Mastodawn

@liw How do you plan to handle multiple clients accessing the same remote storage at the same time? Some locking at the server, perhaps? Or in S3? What happens if the client crashes while holding a lock?

These things currently bother me with #restic as my laptop might be holding a lock while it loses internet access, and it fails to recover from that automatically. Hence sometimes I've been running for months without backups.
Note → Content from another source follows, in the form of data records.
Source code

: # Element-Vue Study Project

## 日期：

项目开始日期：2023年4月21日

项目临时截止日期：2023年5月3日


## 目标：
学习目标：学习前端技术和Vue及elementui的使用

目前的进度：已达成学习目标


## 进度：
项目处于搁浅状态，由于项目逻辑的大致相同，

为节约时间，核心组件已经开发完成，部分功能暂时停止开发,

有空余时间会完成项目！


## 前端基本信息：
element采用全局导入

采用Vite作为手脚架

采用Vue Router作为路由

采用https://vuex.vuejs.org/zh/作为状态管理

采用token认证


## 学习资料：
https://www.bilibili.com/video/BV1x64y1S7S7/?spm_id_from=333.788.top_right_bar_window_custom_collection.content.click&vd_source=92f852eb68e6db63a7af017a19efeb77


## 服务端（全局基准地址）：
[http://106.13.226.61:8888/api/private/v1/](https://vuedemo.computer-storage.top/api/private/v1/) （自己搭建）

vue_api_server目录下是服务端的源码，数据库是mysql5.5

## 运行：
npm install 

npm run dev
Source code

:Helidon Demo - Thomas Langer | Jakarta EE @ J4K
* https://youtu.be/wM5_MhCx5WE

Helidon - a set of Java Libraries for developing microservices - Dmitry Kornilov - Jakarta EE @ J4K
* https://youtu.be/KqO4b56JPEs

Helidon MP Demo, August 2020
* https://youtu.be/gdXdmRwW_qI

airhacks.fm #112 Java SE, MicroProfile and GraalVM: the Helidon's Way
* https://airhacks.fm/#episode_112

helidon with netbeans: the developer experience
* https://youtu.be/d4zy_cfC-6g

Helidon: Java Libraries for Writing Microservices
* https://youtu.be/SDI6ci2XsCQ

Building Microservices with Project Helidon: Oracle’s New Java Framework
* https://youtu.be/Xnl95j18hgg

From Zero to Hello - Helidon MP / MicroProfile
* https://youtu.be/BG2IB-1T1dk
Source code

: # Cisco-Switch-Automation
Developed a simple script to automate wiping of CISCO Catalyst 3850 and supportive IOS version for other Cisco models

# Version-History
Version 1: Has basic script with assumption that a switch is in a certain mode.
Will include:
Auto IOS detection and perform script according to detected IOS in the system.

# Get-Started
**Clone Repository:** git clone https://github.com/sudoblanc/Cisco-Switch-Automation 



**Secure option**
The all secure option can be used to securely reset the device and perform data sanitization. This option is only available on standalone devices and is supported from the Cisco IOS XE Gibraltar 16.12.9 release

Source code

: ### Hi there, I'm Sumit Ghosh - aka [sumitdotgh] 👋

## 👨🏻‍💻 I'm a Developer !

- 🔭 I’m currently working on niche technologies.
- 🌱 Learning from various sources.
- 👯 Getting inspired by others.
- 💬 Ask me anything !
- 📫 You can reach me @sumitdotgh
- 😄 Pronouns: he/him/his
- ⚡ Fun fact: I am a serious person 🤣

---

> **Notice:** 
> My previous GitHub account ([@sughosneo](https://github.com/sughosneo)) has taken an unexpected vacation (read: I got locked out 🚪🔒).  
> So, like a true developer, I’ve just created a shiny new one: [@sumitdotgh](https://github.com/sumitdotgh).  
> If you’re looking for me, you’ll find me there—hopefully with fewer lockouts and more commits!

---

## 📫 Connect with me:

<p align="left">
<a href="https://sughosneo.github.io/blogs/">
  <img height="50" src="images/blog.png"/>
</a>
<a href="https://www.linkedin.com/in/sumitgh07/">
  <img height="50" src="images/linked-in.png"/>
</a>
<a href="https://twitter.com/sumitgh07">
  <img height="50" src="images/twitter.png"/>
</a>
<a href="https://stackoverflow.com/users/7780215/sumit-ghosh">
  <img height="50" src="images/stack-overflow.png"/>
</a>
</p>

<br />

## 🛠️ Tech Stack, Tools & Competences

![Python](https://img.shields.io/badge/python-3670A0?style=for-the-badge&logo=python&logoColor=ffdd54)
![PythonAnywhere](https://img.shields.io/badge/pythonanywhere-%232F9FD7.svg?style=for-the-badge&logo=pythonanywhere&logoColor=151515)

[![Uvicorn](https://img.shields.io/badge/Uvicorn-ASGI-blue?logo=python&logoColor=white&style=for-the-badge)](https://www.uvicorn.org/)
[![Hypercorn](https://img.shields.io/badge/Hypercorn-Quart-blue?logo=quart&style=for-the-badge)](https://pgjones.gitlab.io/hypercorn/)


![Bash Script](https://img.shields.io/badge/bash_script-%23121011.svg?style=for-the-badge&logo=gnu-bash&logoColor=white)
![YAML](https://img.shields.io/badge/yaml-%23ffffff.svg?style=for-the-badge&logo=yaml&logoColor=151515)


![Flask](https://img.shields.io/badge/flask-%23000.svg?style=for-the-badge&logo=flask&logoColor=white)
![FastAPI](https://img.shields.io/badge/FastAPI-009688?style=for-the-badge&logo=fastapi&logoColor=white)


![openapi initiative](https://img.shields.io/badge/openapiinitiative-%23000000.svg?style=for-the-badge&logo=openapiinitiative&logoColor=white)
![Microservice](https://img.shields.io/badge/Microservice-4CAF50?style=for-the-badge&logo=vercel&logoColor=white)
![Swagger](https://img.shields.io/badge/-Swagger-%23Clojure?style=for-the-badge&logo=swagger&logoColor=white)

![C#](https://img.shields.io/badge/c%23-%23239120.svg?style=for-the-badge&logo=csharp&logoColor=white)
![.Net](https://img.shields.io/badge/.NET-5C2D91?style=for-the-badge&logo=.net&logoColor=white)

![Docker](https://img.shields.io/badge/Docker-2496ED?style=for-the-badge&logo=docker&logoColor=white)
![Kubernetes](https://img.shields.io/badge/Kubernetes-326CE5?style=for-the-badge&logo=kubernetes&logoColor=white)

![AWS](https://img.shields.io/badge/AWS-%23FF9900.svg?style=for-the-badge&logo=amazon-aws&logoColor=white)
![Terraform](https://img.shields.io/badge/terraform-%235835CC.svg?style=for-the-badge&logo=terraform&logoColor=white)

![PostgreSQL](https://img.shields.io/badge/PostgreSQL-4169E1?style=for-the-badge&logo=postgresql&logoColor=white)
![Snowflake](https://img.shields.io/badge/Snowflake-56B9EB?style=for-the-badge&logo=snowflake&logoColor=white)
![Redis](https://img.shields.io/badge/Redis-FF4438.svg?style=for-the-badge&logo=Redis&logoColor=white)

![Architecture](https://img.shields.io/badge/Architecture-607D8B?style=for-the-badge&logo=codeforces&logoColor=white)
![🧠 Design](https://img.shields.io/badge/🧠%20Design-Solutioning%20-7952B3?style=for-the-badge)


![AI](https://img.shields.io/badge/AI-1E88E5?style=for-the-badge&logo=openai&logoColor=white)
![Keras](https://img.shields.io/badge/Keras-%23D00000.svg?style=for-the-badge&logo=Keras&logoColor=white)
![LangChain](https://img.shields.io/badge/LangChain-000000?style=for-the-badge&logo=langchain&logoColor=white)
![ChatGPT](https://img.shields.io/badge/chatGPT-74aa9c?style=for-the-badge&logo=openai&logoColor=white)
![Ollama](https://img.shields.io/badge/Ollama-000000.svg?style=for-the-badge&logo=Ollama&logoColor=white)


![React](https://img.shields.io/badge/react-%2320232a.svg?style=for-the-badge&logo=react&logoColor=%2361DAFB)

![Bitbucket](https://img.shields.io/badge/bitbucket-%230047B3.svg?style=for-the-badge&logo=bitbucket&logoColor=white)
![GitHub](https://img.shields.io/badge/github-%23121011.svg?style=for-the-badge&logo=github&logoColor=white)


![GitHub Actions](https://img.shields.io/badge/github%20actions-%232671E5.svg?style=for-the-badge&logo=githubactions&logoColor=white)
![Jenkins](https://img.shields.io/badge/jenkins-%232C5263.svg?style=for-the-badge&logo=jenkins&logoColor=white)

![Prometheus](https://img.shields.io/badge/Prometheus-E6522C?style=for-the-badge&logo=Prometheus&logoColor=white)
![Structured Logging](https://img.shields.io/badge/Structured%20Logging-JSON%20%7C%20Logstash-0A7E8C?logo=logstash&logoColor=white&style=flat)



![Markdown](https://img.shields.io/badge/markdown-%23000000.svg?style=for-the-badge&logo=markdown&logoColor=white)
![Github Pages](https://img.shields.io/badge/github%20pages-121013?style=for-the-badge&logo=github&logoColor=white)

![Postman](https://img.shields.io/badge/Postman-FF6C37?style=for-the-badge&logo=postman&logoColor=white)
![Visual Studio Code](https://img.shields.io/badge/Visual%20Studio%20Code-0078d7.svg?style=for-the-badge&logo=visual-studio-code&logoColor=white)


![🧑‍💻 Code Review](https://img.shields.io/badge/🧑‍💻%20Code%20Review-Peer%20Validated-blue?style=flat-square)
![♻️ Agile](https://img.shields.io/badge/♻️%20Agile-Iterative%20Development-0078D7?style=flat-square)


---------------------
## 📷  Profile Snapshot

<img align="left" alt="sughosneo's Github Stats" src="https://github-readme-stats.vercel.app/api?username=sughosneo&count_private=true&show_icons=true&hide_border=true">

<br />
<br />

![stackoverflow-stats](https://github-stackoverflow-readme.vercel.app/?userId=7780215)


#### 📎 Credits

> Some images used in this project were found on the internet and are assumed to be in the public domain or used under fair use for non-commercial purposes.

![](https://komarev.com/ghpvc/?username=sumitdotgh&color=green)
https://doc.obnam.org/obnam/arch.html

@HenrikLievonen I aim to not needing to control client concurrency. The backup repository contains chunks. Chunks are never modified. Each backup is a chunk that is the root of a set of chunks. Each such root chunk is owned by a client. If two clients make backups at separate times, they don't interfere with each other.

Obnam architecture

@liw How about deleting chunks? I guess the idea is that a laptop has only append-only credentials by default, but maybe the server or a desktop computer could have a cron job running daily to remove backups that are too old, with suitable credentials of course. Moreover, the desktop and laptop might have shared a chunk that the desktop no longer needs but the laptop still does. How does the desktop know not to delete the chunk? Or the laptop just begins to need the deleted chunk?

@HenrikLievonen The server doesn't delete chunks on its own volition. It has no way of knowing which chunks belong to which backup. A client, with suitable authorization, can delete backups. It mustn't delete chunks that are used by any other backups, even if the backups belong to other clients. At the moment I have no idea how to enforce that, but I haven't finished thinking about it.

@liw By server I mean that the server computer/process might be running a client with delete permissions, as for many it might be convenient to enforce retention policies at the central server.

Deleting data in a sound way is hard, and definitely requires a lot of care to get right. Here using some formal verification tools like TLA+ might be helpful, or even required.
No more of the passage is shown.